RECORDS PROVIDED:
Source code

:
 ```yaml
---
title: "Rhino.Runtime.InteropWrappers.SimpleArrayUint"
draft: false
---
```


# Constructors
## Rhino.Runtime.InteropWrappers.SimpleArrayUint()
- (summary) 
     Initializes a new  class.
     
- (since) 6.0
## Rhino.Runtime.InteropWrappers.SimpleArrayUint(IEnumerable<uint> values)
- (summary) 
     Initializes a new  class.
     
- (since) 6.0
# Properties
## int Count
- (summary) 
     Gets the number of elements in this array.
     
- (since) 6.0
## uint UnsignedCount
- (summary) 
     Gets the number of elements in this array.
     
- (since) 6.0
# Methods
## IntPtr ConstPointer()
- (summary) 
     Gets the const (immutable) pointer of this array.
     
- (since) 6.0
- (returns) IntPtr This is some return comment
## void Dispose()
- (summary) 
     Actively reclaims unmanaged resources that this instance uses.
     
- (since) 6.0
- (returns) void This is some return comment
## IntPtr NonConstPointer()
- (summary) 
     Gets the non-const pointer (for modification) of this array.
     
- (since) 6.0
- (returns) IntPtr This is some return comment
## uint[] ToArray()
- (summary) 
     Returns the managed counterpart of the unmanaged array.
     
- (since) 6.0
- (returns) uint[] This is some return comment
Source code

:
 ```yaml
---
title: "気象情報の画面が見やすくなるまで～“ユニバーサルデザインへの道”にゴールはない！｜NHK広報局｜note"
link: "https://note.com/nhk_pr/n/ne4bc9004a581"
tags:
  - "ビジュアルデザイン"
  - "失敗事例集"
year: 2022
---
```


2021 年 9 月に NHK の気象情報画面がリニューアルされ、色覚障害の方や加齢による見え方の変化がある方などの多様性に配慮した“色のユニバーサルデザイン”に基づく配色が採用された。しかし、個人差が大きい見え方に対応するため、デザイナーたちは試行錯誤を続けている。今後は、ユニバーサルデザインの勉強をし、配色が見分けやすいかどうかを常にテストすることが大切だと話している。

WORK TO BE COMPLETED: Check each line of the records above, and copy those that hold the word "unmanaged".

YOUR RESPONSE:
     Actively reclaims unmanaged resources that this instance uses.
     Returns the managed counterpart of the unmanaged array.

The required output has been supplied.